Secondo punto: le criticità ambientali. Il vostro radicamento nei territori mi porta a questa seconda riflessione: sebbene non rientrino nelle vostre dirette competenze, i problemi idro-geologici sono purtroppo emergenze ormai frequenti e coinvolgono tutti; legati a fenomeni atmosferici che dovrebbero essere insoliti e straordinari, sono diventati abituali a causa dei cambiamenti climatici. Ne siamo stati testimoni in questi ultimi tempi: pensiamo, per citarne alcuni, ai recenti disastri in Emilia Romagna, Toscana e Sicilia. Ma proprio in quelle circostanze abbiamo avuto modo di ammirare, al di là di sterili polemiche, le migliori qualità del popolo italiano, che soprattutto nelle difficoltà sa unirsi in modo esemplare, congiungendo la solerzia delle istituzioni all’impegno dei cittadini. A voi è toccato il compito di gestire al meglio le risorse disponibili e di mettere in sinergia operatori pubblici e privati. È importante e urgente, nel presente come nel futuro, unire gli sforzi per tutelare, per tempo e con lungimiranza, la nostra casa comune.

E infine i flussi migratori, con la loro delicata gestione a livello locale. Anche questo compito non è facile, perché affida alla vostra cura persone ferite, persone vulnerabili, spesso smarrite e reduci da traumi terribili. Sono volti, e non numeri: persone che non si possono semplicemente classificare, ma che occorrerebbe abbracciare; fratelli e sorelle che hanno bisogno di essere sottratti dai tentacoli delle organizzazioni criminali, capaci di speculare senza alcuna pietà sulle loro disgrazie. Abbiamo saputo dei “lager” in alcuni Paesi del Nord Africa, dove quelli che vogliono venire in Europa sono trattati da schiavi, torturati, anche uccisi. A voi è dato l’arduo compito di organizzare sul territorio una loro accoglienza ordinata, basata sull’integrazione e sul costruttivo inserimento nel tessuto locale.
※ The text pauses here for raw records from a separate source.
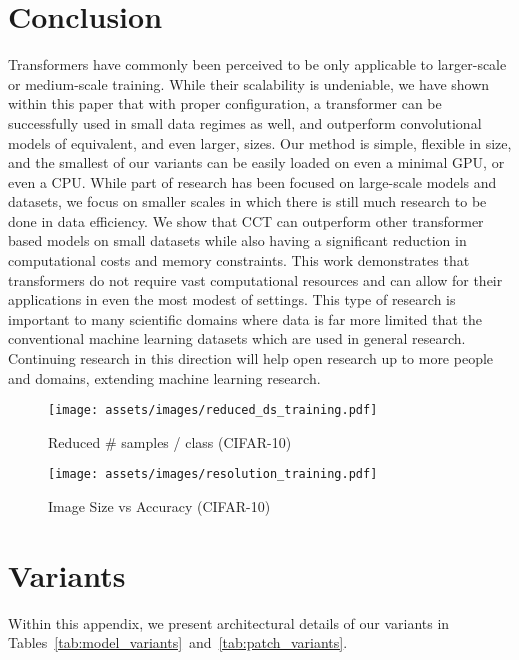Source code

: \documentclass[10pt,twocolumn,letterpaper]{article}
\begin{document}
\section{Conclusion}
Transformers have commonly been perceived to be only applicable to larger-scale or medium-scale training.
While their scalability is undeniable, we have shown within this paper that with proper configuration, a transformer can be successfully used in  small data regimes as well, and outperform convolutional models of equivalent, and even larger, sizes.
Our method is simple, flexible in size, and the smallest of our variants can be easily loaded on even a minimal GPU, or even a CPU.
While part of research has been focused on large-scale models and datasets, we focus on smaller scales in which there is still much research to be done in data efficiency.
We show that CCT can outperform other transformer based models on small datasets while also having a significant reduction in computational costs and memory constraints.
This work demonstrates that transformers do not require vast computational resources and can allow for their applications in even the most modest of settings.
This type of research is important to many scientific domains where data is far more limited that the conventional machine learning datasets which are used in general research.
Continuing research in this direction will help open research up to more people and domains, extending machine learning research.




\clearpage

\appendix

\begin{figure*}[ht!]
\centering
\begin{minipage}{.49\textwidth}
    \centering
    \texttt{[image: assets/images/reduced\_ds\_training.pdf]}
    \caption{Reduced \# samples / class (CIFAR-10)}
    \label{fig:redruns}
\end{minipage}
\begin{minipage}{.49\textwidth}
    \centering
    \texttt{[image: assets/images/resolution\_training.pdf]}
    \caption{Image Size vs Accuracy (CIFAR-10)}
    \label{fig:sizeruns}
\end{minipage}
\end{figure*}

\section{Variants}
\label{appdx:model_variants}
Within this appendix, we present architectural details of our variants in Tables~\ref{tab:model_variants}~and~\ref{tab:patch_variants}.
\end{document}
Non potete essere lasciati soli in questo compito di sostenerli nei loro bisogni essenziali e al tempo stesso di prestare ascolto alle apprensioni e alle tensioni che si possono generare nei residenti, come pure naturalmente di intervenire quando si creino situazioni di disordine e di violenza.

Dobbiamo stare attenti. I migranti vanno ricevuti, accompagnati, promossi e integrati. Se non c’è questo, c’è pericolo; se non c’è questo cammino verso l’integrazione, c’è pericolo. E questo mi fa pensare anche a un altro problema. I migranti aiutano, quando si inseriscono bene. L’Italia è una terra dove mancano i figli, e vengono i migranti. A me preoccupa il problema della poca natalità qui in Italia. Non fanno figli. Mi diceva uno dei miei segretari che andava per la piazza l’altro giorno: si è avvicinata una signora che aveva un carrello col bambino; lui va per accarezzare il bambino… era un cagnolino! I cagnolini sono al posto dei figli. Pensate questo. La responsabilità che gli italiani hanno di fare i figli per crescere e anche per ricevere i migranti come figli.

Concludendo, vi rinnovo la gratitudine per la vostra visita e per l’impegno che quotidianamente profondete in favore del bene comune. Grazie, perché vi adoperate per la pacifica convivenza nei territori così variegati della nostra Italia, ricca di tradizioni e di valori che parlano di coesione, di accoglienza, e di solidarietà. Colgo l’occasione per farvi i migliori auguri per le imminenti Festività natalizie: Dio che, incarnandosi, è venuto ad abitare i nostri spazi, benedica voi, benedica le popolazioni e i territori che servite. E non dimenticatevi di pregare per me. Grazie.